Databricks SDK for Go

In this article, you learn how to automate operations in Databricks accounts, workspaces, and related resources with the Databricks SDK for Go.

Experimental

The Databricks SDK for Go is in an Experimental state. To provide feedback, ask questions, and report issues, use the Issues tab in the Databricks SDK for Go repository in GitHub.

During the Experimental period, Databricks is actively working on stabilizing the Databricks SDK for Go’s interfaces. API clients for all services are generated from specification files that are synchronized from the Databricks platform. You are highly encouraged to pin the exact version in the go.mod file that you want to use and to read the CHANGELOG where Databricks documents the changes to each version. Some interfaces are more stable than others. For those interfaces that are not yet nightly tested, Databricks may have minor documented backward-incompatible changes, such as fixing mapping correctness from int to int64 or renaming the methods or some type names to bring more consistency.

Before you begin

Before you begin to use the Databricks SDK for Go, your development machine must have:

Get started with the Databricks SDK for Go

  1. On your development machine with Go already installed, an existing Go code project already created, and Databricks authentication configured, create a go.mod file to track your Go code’s dependencies by running the go mod init command, for example:

    go mod init sample
    
  2. Take a dependency on the Databricks SDK for Go package by running the go mod edit -require command:

    go mod edit -require github.com/databricks/databricks-sdk-go@v0.1.1
    

    Your go.mod file should now look like this:

    module sample
    
    go 1.18
    
    require github.com/databricks/databricks-sdk-go v0.1.1
    
  3. Within your project, create a Go code file that imports the Databricks SDK for Go. The following example, in a file named main.go with the following contents, simply lists all the clusters in your Databricks workspace:

    package main
    
    import (
      "context"
    
      "github.com/databricks/databricks-sdk-go"
      "github.com/databricks/databricks-sdk-go/service/clusters"
    )
    
    func main() {
      w := databricks.Must(databricks.NewWorkspaceClient())
      all, err := w.Clusters.ListAll(context.Background(), clusters.List{})
      if err != nil {
        panic(err)
      }
      for _, c := range all {
        println(c.ClusterName)
      }
    }
    
  4. Add any missing module dependencies by running the go mod tidy command:

    go mod tidy
    

    Note

    If you get the error go: warning: "all" matched no packages, you forgot to add a Go code file that imports the Databricks SDK for Go.

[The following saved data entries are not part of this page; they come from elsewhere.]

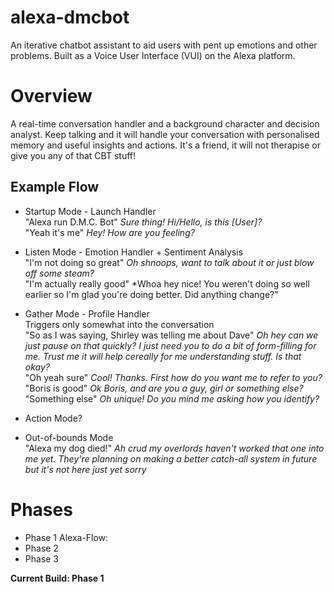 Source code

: # alexa-dmcbot
An iterative chatbot assistant to aid users with pent up emotions and other problems. Built as a Voice User Interface (VUI) on the Alexa platform. 

# Overview
A real-time conversation handler and a background character and decision analyst. Keep talking and it will handle your conversation with personalised memory and useful insights and actions. It's a friend, it will not therapise or give you any of that CBT stuff! 

## Example Flow
* Startup Mode - Launch Handler  
"Alexa run D.M.C. Bot" *Sure thing! Hi/Hello, is this [User]?*  
"Yeah it's me" *Hey! How are you feeling?*  

* Listen Mode - Emotion Handler + Sentiment Analysis  
"I'm not doing so great" *Oh shnoops, want to talk about it or just blow off some steam?*  
"I'm actually really good" *Whoa hey nice! You weren't doing so well earlier so I'm glad you're doing better. Did anything change?"  

* Gather Mode - Profile Handler  
Triggers only somewhat into the conversation  
"So as I was saying, Shirley was telling me about Dave" *Oh hey can we just pause on that quickly? I just need you to do a bit of form-filling for me. Trust me it will help cereally for me understanding stuff. Is that okay?*  
"Oh yeah sure" *Cool! Thanks. First how do you want me to refer to you?*  
"Boris is good" *Ok Boris, and are you a guy, girl or something else?*  
"Something else" *Oh unique! Do you mind me asking how you identify?*  

* Action Mode?  

* Out-of-bounds Mode  
"Alexa my dog died!" *Ah crud my overlords haven't worked that one into me yet. They're planning on making a better catch-all system in future but it's not here just yet sorry*  

# Phases

* Phase 1 Alexa-Flow:  
* Phase 2
* Phase 3  
  
**Current Build: Phase 1**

  5. Grab copies of all packages needed to support builds and tests of packages in your main module, by running the go mod vendor command:

    go mod vendor
    
  6. Set up your development machine for Databricks authentication.

  7. Run your Go code file, assuming a file named main.go, by running the go run command:

    go run main.go
    

    Note

    By not setting *databricks.Config as an argument in the preceding call to w := databricks.Must(databricks.NewWorkspaceClient()), the Databricks SDK for Go uses its default process for trying to perform Databricks authentication. To override this default behavior, see Authenticate the Databricks SDK for Go with your Databricks account or workspace.

Authenticate the Databricks SDK for Go with your Databricks account or workspace

To run Databricks automation commands within a Databricks account or workspace, you must first authenticate the Databricks SDK for Go with your Databricks account or workspace at run time. The Databricks SDK for Go attempts to authenticate by using each of the following authentication methods by default, in the following order, until it succeeds. If the Databricks SDK for Go cannot successfully authenticate with any of these methods, it returns the error panic: failed request: default auth: cannot configure default credentials and stops running. You can override this default behavior, as described in the following sections.

  1. Databricks personal access token authentication.

  2. Databricks basic (username and password) authentication.

For each authentication method, the Databricks SDK for Go looks for authentication credentials in the following locations by default, in the following order, until it finds a set that it can use.

  1. Hard-coded fields in *databricks.Config.

  2. Environment variables.

  3. Databricks configuration profiles.

The following sections describe each of these authentication methods and the locations for each method.

Token authentication

Be default, the Databricks SDK for Go first tries to authenticate with Databricks by using Databricks personal access token authentication.

You can explicitly instruct the Databricks SDK for Go to begin performing Databricks token authentication by setting Credentials to config.PatCredentials in *databricks.Config, for example:

w := databricks.Must(databricks.NewWorkspaceClient(&databricks.Config{
  Credentials: config.PatCredentials{}, // import "github.com/databricks/databricks-sdk-go/config"
}))

To perform Databricks personal access token authentication, you must provide the Databricks SDK for Go as follows with:

  • A Databricks host URL.

  • A Databricks personal access token.

  • A Databricks account ID, if you are calling Databricks account-level operations.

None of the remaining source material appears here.